Advanced autonomous systems rely on multi-sensor fusion for safer and more robust perception. To enable effective fusion, calibrating directly from natural driving scenes (i.e., target-free) with high accuracy is crucial for precise multi-sensor alignment. Existing learning-based calibration methods are typically designed for only a single pair of sensor modalities (i.e., a bi-modal setup). Unlike these methods, we propose LiREC-Net, a target-free, learning-based calibration network that jointly calibrates multiple sensor modality pairs, including LiDAR, RGB, and event data, within a unified framework. To reduce redundant computation and improve efficiency, we introduce a shared LiDAR representation that leverages features from both its 3D nature and projected depth map, ensuring better consistency across modalities. Trained and evaluated on established datasets, such as KITTI and DSEC, our LiREC-Net achieves competitive performance to bi-modal models and sets a new strong baseline for the tri-modal use case.

Figures (8)

• Figure 1: Our LiREC-Net takes miscalibrated tri-modal inputs and learns to produce spatially aligned outputs.
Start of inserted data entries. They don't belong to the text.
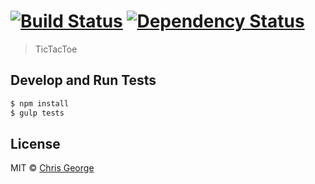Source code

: #  [![Build Status][travis-image]][travis-url] [![Dependency Status][daviddm-image]][daviddm-url]

> TicTacToe 


## Develop and Run Tests

```sh
$ npm install 
$ gulp tests

```

## License

MIT © [Chris George]()


[npm-image]: https://badge.fury.io/js/tictactoe.svg
[npm-url]: https://npmjs.org/package/tictactoe
[travis-image]: https://travis-ci.org/chrisgeo/tictactoe.svg?branch=master
[travis-url]: https://travis-ci.org/chrisgeo/tictactoe
[daviddm-image]: https://david-dm.org/chrisgeo/tictactoe.svg?theme=shields.io
[daviddm-url]: https://david-dm.org/chrisgeo/tictactoe
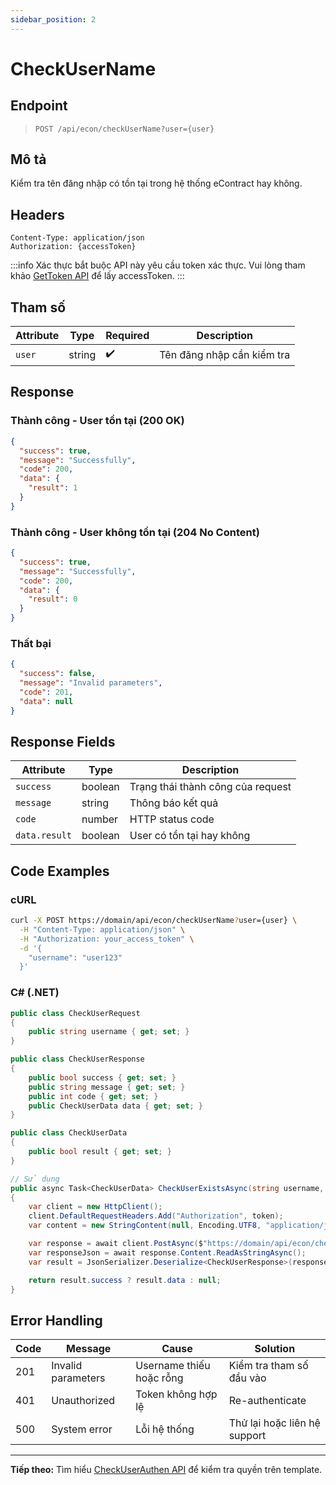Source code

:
 ```yaml
---
sidebar_position: 2
---
```


# CheckUserName

## Endpoint

> ```http
> POST /api/econ/checkUserName?user={user}
> ```

## Mô tả

Kiểm tra tên đăng nhập có tồn tại trong hệ thống eContract hay không.

## Headers

```http
Content-Type: application/json
Authorization: {accessToken}
```

:::info Xác thực bắt buộc
API này yêu cầu token xác thực. Vui lòng tham khảo [GetToken API](/econtract/authentication/get-token) để lấy accessToken.
:::

## Tham số

| Attribute | Type   | Required | Description                |
| --------- | ------ | -------- | -------------------------- |
| `user`    | string | ✔️       | Tên đăng nhập cần kiểm tra |

## Response

### Thành công - User tồn tại (200 OK)

```json
{
  "success": true,
  "message": "Successfully",
  "code": 200,
  "data": {
    "result": 1
  }
}
```

### Thành công - User không tồn tại (204 No Content)

```json
{
  "success": true,
  "message": "Successfully",
  "code": 200,
  "data": {
    "result": 0
  }
}
```

### Thất bại

```json
{
  "success": false,
  "message": "Invalid parameters",
  "code": 201,
  "data": null
}
```

## Response Fields

| Attribute     | Type    | Description                       |
| ------------- | ------- | --------------------------------- |
| `success`     | boolean | Trạng thái thành công của request |
| `message`     | string  | Thông báo kết quả                 |
| `code`        | number  | HTTP status code                  |
| `data.result` | boolean | User có tồn tại hay không         |

## Code Examples

### cURL

```bash
curl -X POST https://domain/api/econ/checkUserName?user={user} \
  -H "Content-Type: application/json" \
  -H "Authorization: your_access_token" \
  -d '{
    "username": "user123"
  }'
```

### C# (.NET)

```csharp
public class CheckUserRequest
{
    public string username { get; set; }
}

public class CheckUserResponse
{
    public bool success { get; set; }
    public string message { get; set; }
    public int code { get; set; }
    public CheckUserData data { get; set; }
}

public class CheckUserData
{
    public bool result { get; set; }
}

// Sử dụng
public async Task<CheckUserData> CheckUserExistsAsync(string username, string token)
{
    var client = new HttpClient();
    client.DefaultRequestHeaders.Add("Authorization", token);
    var content = new StringContent(null, Encoding.UTF8, "application/json");

    var response = await client.PostAsync($"https://domain/api/econ/checkUserName?user={username}", content);
    var responseJson = await response.Content.ReadAsStringAsync();
    var result = JsonSerializer.Deserialize<CheckUserResponse>(responseJson);

    return result.success ? result.data : null;
}
```

## Error Handling

| Code | Message            | Cause                    | Solution                     |
| ---- | ------------------ | ------------------------ | ---------------------------- |
| 201  | Invalid parameters | Username thiếu hoặc rỗng | Kiểm tra tham số đầu vào     |
| 401  | Unauthorized       | Token không hợp lệ       | Re-authenticate              |
| 500  | System error       | Lỗi hệ thống             | Thử lại hoặc liên hệ support |

---

**Tiếp theo:** Tìm hiểu [CheckUserAuthen API](/econtract/authentication/check-permission) để kiểm tra quyền trên template.
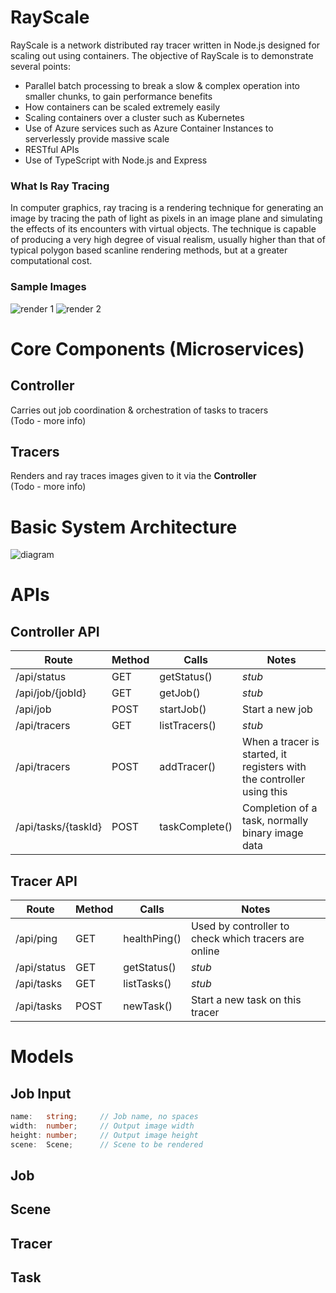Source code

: # RayScale
RayScale is a network distributed ray tracer written in Node.js designed for scaling out using containers. The objective of RayScale is to demonstrate several points:
 - Parallel batch processing to break a slow & complex operation into smaller chunks, to gain performance benefits
 - How containers can be scaled extremely easily 
 - Scaling containers over a cluster such as Kubernetes
 - Use of Azure services such as Azure Container Instances to serverlessly provide massive scale
 - RESTful APIs
 - Use of TypeScript with Node.js and Express

### What Is Ray Tracing
In computer graphics, ray tracing is a rendering technique for generating an image by tracing the path of light as pixels in an image plane and simulating the effects of its encounters with virtual objects. The technique is capable of producing a very high degree of visual realism, usually higher than that of typical polygon based scanline rendering methods, but at a greater computational cost.

### Sample Images
![render 1](https://user-images.githubusercontent.com/14982936/40837744-627bab34-6593-11e8-981f-4df7685ba76c.png)
![render 2](https://user-images.githubusercontent.com/14982936/40837745-628f91b2-6593-11e8-9917-f05a2ac277bd.png)



# Core Components (Microservices)
## Controller
Carries out job coordination & orchestration of tasks to tracers  
(Todo - more info)

## Tracers
Renders and ray traces images given to it via the **Controller**  
(Todo - more info)



# Basic System Architecture
![diagram](https://user-images.githubusercontent.com/14982936/40764441-fbed1ee0-64a0-11e8-86e8-b861c13f11b4.png)



# APIs
## Controller API

|Route|Method|Calls|Notes|
|---|---|---|---|
|/api/status|GET|getStatus()|*stub*|
|/api/job/{jobId}|GET|getJob()|*stub*|
|/api/job|POST|startJob()|Start a new job|
|/api/tracers|GET|listTracers()|*stub*|
|/api/tracers|POST|addTracer()|When a tracer is started, it registers with the controller using this|
|/api/tasks/{taskId}|POST|taskComplete()|Completion of a task, normally binary image data|

## Tracer API

|Route|Method|Calls|Notes|
|---|---|---|---|
|/api/ping|GET|healthPing()|Used by controller to check which tracers are online|
|/api/status|GET|getStatus()|*stub*|
|/api/tasks|GET|listTasks()|*stub*|
|/api/tasks|POST|newTask()|Start a new task on this tracer|


# Models

## Job Input
```typescript
name:   string;     // Job name, no spaces
width:  number;     // Output image width
height: number;     // Output image height
scene:  Scene;      // Scene to be rendered  
```

## Job
## Scene
## Tracer
## Task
The top row shows the raw miscalibrated overlays, while the bottom row illustrates the calibrated LiDAR projected onto both RGB and event frames.
• Figure 2: Overview of LiREC-Net. A miscalibrated LiDAR point cloud $P$ is processed by two LiDAR encoders (point- and depth-based). Point features are projected to the image plane using known intrinsics $\mathbf{K}_{\mathrm{RGB}}$ and $\mathbf{K}_{\mathrm{Ev}}$, and then fused with depth features to form a unified LiDAR embedding. In parallel, the RGB image $I$ and event representation $E$ are encoded by their respective encoders. The unified LiDAR embedding is combined with the corresponding RGB/event features to build two pair-wise cost volumes, which are refined by context modules and passed to prediction heads that output the LiDAR-RGB and LiDAR-Event extrinsics $\hat{\mathbf T}^{\mathrm{Li}-\mathrm{RGB}}$ and $\hat{\mathbf T}^{\mathrm{Li}-\mathrm{Ev}}$.
• Figure 3: Qualitative results on KITTI kitti for both LiDAR-RGB and LiDAR-Event pairs.
• Figure 4: Qualitative results on DSEC DSEC for both LiDAR-RGB and LiDAR-Event pairs.
• Figure 5: Per-stage visualization for LiDAR-RGB calibration on KITTI. The exact translation and rotation error is provided for the perturbed input and each stage. For miscalibrated input, there are no LiDAR points inside the RGB image boundary because of the large perturbation.